### [Task details]
Scan the entries below and report only how many lines contain "поиск".

### [Records]
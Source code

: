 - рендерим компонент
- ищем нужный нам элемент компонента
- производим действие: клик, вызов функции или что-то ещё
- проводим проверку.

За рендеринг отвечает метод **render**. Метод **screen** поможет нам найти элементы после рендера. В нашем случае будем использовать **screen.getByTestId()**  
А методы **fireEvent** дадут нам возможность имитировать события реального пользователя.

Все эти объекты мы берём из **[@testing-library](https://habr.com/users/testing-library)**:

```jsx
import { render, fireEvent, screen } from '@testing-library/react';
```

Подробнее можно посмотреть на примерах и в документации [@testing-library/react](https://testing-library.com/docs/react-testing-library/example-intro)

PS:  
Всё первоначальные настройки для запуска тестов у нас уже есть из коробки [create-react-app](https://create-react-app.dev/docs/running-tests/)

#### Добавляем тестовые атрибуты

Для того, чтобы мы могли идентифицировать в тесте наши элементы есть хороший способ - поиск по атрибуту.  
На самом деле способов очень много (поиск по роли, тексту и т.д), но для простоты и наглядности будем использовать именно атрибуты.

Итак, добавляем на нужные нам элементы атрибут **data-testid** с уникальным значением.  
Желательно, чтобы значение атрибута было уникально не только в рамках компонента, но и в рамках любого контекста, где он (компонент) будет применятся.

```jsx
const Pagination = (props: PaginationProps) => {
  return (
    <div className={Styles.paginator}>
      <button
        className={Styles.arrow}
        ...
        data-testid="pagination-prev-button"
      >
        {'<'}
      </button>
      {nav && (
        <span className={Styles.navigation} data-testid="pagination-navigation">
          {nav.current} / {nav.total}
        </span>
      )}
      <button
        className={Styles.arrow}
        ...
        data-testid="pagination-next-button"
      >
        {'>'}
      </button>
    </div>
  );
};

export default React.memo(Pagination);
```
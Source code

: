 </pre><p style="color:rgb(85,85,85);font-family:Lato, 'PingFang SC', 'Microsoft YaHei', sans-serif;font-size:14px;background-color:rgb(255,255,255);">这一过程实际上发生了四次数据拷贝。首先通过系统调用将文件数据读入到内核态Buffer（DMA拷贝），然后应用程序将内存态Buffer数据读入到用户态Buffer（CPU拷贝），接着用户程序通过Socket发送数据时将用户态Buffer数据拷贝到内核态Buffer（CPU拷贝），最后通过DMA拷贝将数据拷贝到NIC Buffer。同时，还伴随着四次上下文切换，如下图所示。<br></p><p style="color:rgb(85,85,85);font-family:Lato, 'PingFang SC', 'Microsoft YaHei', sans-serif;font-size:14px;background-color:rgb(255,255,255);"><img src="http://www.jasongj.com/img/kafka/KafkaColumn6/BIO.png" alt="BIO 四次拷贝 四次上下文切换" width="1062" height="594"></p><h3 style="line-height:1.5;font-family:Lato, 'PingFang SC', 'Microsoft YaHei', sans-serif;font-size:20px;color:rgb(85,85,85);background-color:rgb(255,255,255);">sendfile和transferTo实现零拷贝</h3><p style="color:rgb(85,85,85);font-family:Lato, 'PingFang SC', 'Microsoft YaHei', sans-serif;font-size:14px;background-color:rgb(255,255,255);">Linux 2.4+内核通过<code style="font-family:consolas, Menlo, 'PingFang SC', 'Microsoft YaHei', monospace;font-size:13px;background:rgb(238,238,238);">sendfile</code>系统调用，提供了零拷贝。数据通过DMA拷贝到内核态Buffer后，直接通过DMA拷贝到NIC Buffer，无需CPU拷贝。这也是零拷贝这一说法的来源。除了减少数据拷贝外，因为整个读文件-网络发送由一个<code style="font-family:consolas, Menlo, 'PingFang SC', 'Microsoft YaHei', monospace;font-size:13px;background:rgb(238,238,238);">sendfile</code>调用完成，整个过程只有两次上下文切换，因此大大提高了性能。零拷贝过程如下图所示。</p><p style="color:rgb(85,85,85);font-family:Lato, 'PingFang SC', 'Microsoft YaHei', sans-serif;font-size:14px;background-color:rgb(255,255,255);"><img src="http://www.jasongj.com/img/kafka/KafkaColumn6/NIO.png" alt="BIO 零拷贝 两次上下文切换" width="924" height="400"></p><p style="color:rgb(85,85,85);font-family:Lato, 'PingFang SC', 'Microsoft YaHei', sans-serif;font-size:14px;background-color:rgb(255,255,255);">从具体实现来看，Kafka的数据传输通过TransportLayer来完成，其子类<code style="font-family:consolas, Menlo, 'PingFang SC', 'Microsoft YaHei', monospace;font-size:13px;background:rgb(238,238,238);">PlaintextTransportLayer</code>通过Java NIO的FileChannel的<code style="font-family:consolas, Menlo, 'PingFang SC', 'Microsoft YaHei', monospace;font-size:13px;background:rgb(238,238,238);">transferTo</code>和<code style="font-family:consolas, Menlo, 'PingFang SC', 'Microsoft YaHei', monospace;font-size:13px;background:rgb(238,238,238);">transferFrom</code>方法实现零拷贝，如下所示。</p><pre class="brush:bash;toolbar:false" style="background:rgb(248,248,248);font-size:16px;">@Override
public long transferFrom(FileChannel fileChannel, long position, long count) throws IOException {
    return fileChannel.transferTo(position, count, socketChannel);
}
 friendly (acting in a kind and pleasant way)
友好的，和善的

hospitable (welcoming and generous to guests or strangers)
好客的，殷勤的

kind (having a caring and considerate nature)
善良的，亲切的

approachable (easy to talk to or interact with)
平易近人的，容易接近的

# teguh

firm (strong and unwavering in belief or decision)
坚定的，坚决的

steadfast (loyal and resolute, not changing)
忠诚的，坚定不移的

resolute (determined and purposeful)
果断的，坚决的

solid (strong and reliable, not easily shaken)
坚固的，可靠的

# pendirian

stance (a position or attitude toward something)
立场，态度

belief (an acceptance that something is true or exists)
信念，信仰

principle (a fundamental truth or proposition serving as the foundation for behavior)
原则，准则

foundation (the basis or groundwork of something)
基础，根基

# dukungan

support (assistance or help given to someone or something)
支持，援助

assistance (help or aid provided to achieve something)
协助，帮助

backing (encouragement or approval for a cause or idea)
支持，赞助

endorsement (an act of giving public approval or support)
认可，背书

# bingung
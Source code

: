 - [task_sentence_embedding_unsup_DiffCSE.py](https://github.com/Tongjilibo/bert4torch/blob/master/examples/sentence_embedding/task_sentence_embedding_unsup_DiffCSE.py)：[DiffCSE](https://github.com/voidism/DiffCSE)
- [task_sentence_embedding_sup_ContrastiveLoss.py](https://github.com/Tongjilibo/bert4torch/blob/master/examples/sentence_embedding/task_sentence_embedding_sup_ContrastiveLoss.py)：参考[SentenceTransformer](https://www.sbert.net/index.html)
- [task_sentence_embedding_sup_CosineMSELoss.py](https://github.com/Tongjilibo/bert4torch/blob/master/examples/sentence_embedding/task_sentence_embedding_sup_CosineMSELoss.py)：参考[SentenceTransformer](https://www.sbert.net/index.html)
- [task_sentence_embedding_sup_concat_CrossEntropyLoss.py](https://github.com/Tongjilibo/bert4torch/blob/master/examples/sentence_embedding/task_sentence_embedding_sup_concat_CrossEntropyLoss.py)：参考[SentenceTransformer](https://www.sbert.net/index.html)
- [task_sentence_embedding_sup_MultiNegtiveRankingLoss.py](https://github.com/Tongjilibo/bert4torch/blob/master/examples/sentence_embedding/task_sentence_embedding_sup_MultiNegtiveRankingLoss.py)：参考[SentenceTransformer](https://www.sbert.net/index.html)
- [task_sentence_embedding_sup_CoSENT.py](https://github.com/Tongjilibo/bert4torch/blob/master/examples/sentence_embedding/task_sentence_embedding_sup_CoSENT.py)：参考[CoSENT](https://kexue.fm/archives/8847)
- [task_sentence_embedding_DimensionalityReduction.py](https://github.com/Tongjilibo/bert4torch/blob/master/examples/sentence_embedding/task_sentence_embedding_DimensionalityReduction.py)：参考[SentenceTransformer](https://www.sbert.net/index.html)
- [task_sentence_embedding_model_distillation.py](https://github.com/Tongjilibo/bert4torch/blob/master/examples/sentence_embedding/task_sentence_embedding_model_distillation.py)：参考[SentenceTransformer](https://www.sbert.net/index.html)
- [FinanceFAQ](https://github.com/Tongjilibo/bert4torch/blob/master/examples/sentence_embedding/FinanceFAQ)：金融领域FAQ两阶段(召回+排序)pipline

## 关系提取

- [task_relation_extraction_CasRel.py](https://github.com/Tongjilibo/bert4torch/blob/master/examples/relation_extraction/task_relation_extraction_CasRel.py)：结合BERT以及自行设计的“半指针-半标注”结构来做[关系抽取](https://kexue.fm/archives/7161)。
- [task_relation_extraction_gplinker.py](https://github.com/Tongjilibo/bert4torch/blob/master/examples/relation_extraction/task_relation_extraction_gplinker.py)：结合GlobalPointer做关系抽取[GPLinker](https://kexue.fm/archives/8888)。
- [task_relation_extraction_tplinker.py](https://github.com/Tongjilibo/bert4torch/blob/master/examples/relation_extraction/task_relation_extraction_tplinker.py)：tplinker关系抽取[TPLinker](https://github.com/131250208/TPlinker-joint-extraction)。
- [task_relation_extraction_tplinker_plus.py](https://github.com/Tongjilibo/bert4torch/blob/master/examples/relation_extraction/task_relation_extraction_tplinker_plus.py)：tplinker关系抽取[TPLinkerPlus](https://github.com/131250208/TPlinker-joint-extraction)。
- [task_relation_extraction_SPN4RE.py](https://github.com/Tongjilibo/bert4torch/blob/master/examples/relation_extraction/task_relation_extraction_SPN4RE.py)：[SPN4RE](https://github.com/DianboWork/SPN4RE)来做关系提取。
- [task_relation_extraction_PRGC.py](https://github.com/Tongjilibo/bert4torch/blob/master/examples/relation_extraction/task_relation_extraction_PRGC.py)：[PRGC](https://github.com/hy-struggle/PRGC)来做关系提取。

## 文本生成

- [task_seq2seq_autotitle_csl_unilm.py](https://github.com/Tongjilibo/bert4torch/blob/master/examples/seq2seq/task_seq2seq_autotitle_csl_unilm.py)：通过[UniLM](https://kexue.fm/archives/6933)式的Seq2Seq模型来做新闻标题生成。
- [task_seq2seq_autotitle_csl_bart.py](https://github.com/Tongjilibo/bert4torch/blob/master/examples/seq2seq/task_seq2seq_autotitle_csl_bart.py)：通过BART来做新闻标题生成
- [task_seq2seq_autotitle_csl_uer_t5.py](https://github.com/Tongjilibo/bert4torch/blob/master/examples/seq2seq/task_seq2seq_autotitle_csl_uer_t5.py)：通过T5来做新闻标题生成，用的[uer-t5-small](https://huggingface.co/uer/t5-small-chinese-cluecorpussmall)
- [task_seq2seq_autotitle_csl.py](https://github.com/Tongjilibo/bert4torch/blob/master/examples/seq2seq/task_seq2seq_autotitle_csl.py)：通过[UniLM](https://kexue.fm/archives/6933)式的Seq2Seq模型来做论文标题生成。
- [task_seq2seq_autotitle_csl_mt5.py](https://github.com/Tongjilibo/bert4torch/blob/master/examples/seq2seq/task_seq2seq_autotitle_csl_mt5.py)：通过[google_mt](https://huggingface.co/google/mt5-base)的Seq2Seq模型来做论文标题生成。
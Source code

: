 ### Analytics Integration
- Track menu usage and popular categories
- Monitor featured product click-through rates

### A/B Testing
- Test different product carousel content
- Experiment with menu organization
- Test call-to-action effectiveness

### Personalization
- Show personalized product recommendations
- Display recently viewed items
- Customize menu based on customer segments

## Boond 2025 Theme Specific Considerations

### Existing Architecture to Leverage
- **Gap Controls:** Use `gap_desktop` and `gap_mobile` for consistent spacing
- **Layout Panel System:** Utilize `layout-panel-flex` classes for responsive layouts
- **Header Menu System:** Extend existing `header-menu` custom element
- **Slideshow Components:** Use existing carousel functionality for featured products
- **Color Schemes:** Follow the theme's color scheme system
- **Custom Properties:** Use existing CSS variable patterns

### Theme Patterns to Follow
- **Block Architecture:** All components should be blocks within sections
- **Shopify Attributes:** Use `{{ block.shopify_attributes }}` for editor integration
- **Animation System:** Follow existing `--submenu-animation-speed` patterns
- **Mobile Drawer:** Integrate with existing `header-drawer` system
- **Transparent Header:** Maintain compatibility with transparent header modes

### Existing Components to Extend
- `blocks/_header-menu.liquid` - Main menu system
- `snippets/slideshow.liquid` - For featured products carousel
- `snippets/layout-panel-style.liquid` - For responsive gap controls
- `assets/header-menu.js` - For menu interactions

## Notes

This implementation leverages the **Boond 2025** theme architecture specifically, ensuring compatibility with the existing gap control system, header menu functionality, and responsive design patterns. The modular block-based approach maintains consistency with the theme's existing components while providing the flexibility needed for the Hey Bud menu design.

### [Answer for the task]
2